The IWC consists of four field professionals, one field coordinator, and community organizers, all based in the Indigenous areas in which we work. They are supported by PSYDEH’s office staff and 1-2 volunteer trainers working in three-to-six month shifts out of our new field office we call Casa Siempre Viva. We have already hired the field professionals and rotate community organizers while learning many needed lessons from our first round of pioneer trainers with Mateo Caraballo (Spain) y Nani Szeibert (Argentina).
- Monica Velasco, Field Professional, San Bartolo Tutotepec
- Citlali Aparacio, Field Professional, Huehuetla
- Nancy de Lucio, Field Professional, Acaxochitlán
- Jazmín Manrique, Field Professional, Tenango de Doria
The IWC delivers regular actions including one-to-one personal/professional coaching sessions with Indigenous women leaders in up to 35 communities as well as strategic assistance to these women’s small community-based collectives.
Why now?
PSYDEH sees and hears how many Indigenous women in the areas in which we work feel isolated and abandoned, not supported as leaders.

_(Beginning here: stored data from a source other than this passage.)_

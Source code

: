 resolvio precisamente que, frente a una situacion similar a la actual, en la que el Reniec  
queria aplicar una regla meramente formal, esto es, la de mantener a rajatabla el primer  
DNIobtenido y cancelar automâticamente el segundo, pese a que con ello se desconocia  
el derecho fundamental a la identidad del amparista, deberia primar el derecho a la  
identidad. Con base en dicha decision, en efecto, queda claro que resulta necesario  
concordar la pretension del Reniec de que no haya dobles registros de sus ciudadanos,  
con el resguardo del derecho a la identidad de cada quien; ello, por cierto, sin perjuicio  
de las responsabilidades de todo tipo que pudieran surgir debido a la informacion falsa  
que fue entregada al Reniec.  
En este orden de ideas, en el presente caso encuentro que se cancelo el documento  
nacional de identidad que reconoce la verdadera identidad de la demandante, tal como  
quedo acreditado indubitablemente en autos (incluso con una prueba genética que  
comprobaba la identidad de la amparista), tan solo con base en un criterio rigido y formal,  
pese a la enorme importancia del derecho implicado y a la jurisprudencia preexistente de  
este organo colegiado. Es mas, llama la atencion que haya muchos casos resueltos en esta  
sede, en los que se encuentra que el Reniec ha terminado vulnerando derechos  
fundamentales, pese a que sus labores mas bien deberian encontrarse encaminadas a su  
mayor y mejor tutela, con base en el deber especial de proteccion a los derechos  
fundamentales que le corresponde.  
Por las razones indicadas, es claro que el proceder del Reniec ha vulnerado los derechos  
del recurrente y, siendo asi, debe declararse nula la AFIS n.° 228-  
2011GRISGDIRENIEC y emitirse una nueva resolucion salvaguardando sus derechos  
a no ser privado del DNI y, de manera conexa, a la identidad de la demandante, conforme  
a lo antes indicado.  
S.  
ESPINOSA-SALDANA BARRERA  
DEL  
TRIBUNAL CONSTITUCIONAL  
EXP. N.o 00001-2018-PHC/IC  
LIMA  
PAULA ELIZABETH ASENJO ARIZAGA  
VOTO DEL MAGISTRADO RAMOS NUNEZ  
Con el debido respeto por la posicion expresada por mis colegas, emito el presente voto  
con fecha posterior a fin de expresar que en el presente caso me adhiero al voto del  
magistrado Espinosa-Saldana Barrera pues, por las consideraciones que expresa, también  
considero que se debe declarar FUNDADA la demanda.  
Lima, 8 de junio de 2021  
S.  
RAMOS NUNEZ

Their remote geography makes collaborating, let alone communicating, hard. Historically, resource constraints meant that women partners received sporadic in-person consultation from PSYDEH.
This was especially true during the 2020 phase of the pandemic when we were in lockdown for months-on-end; we went through long periods of disconnection and isolation. Even now, the pandemic continues and climate change effects like more intense and regular hurricanes complicate communication. Since many women do not have mobile telephones and digital tools, and those who do lack consistent signal and electricity, no fieldwork almost always means no contact. For Indigenous women partners to succeed in our program, and more generally sustainably solve their own and their communities’ problems, they/we need the IWC.
More on PSYDEH’s 2021-2024 Program
We know of no other network of Indigenous women-led collectives working with civil society to grow self-reliance in Mexico. Our program focuses on providing the tools women can use to produce their own rights-oriented solutions to their own social and economic problems during and after this crises period, with ideas discussed in their own unprecedented regional forums and codified in their own unprecedented development agenda.